You should also explain how the models you’re using work – at least to the extent the modelers themselves have publicly disclosed. For example, Google regularly publishes explainers with each update that the company issues for Bard. OpenAI also maintains an easily navigable list of FAQs about how ChatGPT works and what to expect in its outputs.

But why stop with simple web pages? If you’re using generative AI, capitalize on AI-supported workflows by documenting them in videos and other visualizations. You can then share these on your organization’s YouTube and social media accounts. Everyone’s fascinated by AI right now. Bringing customers and users in on the secret is a great way to not only take transparency and trust further but also generate interest in your business operations.

Final thoughts

Like it or not, generative AI isn’t going anywhere.

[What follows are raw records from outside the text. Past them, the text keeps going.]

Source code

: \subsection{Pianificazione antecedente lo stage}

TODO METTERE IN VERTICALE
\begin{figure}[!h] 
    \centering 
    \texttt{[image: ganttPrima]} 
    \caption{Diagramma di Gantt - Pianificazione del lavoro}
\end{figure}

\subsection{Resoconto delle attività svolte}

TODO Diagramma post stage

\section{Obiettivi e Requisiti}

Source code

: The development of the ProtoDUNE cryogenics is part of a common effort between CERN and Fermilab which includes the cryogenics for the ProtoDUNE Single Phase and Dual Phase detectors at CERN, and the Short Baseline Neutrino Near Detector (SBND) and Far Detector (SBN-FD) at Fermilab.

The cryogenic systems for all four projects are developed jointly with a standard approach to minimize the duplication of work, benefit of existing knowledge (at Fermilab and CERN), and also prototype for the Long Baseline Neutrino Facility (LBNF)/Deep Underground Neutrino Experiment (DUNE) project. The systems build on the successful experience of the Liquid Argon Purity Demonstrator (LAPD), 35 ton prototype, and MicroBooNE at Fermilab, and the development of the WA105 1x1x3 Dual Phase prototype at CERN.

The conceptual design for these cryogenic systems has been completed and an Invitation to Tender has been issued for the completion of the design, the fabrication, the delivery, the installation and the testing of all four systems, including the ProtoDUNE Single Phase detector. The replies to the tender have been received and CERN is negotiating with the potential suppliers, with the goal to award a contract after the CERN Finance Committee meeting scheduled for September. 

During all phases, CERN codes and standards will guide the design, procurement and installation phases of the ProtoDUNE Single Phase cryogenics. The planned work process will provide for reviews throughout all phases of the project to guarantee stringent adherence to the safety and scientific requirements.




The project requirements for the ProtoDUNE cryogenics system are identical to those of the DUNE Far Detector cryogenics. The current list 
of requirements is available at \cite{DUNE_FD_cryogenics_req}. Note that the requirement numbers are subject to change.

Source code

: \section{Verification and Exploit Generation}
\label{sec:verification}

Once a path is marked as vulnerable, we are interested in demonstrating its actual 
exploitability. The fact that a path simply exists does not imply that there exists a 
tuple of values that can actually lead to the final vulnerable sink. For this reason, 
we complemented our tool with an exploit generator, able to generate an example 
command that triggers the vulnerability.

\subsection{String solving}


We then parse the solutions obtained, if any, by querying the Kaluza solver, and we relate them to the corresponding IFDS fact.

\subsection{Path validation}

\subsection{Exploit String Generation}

It’s simply too powerful a tool to count out. And, businesses that hold their noses in the air will fall behind competitors who’ve found ways to use generative AI smartly.

And when I say smartly, I don’t mean sneakily. Generative AI use should be strategic and discerning, not deceptive. We shouldn’t be working towards a future that outsmarts AI detection tools altogether. In fact, I think these tools are very much a part of a healthy AI future. Just as we should know what ingredients have gone into our food, and be certain they’ve been thoroughly tested for safe consumption, we should know the quality of our content.